■ Work item:
Word for word and without images, transcribe all of the records.

[Record set — start]

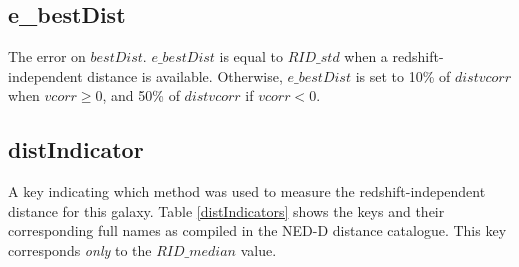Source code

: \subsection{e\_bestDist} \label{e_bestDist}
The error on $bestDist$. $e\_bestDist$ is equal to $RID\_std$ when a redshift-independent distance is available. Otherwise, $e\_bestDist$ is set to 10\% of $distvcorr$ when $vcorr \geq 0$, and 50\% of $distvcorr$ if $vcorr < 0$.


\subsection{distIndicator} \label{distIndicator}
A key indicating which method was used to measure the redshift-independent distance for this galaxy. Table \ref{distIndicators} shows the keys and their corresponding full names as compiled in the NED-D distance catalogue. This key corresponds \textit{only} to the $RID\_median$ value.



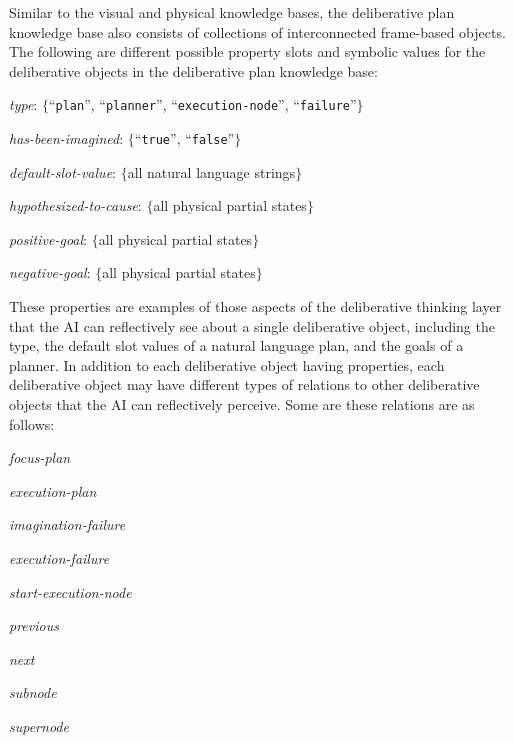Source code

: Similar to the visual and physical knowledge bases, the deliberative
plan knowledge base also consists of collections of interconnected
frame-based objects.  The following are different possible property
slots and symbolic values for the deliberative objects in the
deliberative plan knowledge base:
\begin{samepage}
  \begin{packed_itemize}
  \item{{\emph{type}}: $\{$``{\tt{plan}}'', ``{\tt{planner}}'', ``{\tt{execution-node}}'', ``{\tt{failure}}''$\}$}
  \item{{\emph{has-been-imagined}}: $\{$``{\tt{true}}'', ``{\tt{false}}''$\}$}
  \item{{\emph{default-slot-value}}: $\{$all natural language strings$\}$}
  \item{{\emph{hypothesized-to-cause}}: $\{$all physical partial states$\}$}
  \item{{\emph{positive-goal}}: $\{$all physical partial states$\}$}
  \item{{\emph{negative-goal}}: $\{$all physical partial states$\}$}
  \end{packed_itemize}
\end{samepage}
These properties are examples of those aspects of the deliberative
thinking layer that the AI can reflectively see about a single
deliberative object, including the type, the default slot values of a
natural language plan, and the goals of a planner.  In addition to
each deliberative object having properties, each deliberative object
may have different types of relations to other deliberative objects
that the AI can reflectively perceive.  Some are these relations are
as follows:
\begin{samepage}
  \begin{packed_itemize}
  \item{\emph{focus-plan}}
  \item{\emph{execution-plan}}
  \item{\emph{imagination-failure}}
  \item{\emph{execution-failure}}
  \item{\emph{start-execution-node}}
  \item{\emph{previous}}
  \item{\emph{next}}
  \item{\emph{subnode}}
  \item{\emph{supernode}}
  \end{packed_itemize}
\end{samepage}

[Record set — finish]

■ Result of this exercise:
Source code

: \subsection{e\_bestDist} \label{e_bestDist}
The error on $bestDist$. $e\_bestDist$ is equal to $RID\_std$ when a redshift-independent distance is available. Otherwise, $e\_bestDist$ is set to 10\% of $distvcorr$ when $vcorr \geq 0$, and 50\% of $distvcorr$ if $vcorr < 0$.


\subsection{distIndicator} \label{distIndicator}
A key indicating which method was used to measure the redshift-independent distance for this galaxy. Table \ref{distIndicators} shows the keys and their corresponding full names as compiled in the NED-D distance catalogue. This key corresponds \textit{only} to the $RID\_median$ value.



Source code

: Similar to the visual and physical knowledge bases, the deliberative
plan knowledge base also consists of collections of interconnected
frame-based objects.  The following are different possible property
slots and symbolic values for the deliberative objects in the
deliberative plan knowledge base:
\begin{samepage}
  \begin{packed_itemize}
  \item{{\emph{type}}: $\{$``{\tt{plan}}'', ``{\tt{planner}}'', ``{\tt{execution-node}}'', ``{\tt{failure}}''$\}$}
  \item{{\emph{has-been-imagined}}: $\{$``{\tt{true}}'', ``{\tt{false}}''$\}$}
  \item{{\emph{default-slot-value}}: $\{$all natural language strings$\}$}
  \item{{\emph{hypothesized-to-cause}}: $\{$all physical partial states$\}$}
  \item{{\emph{positive-goal}}: $\{$all physical partial states$\}$}
  \item{{\emph{negative-goal}}: $\{$all physical partial states$\}$}
  \end{packed_itemize}
\end{samepage}
These properties are examples of those aspects of the deliberative
thinking layer that the AI can reflectively see about a single
deliberative object, including the type, the default slot values of a
natural language plan, and the goals of a planner.  In addition to
each deliberative object having properties, each deliberative object
may have different types of relations to other deliberative objects
that the AI can reflectively perceive.  Some are these relations are
as follows:
\begin{samepage}
  \begin{packed_itemize}
  \item{\emph{focus-plan}}
  \item{\emph{execution-plan}}
  \item{\emph{imagination-failure}}
  \item{\emph{execution-failure}}
  \item{\emph{start-execution-node}}
  \item{\emph{previous}}
  \item{\emph{next}}
  \item{\emph{subnode}}
  \item{\emph{supernode}}
  \end{packed_itemize}
\end{samepage}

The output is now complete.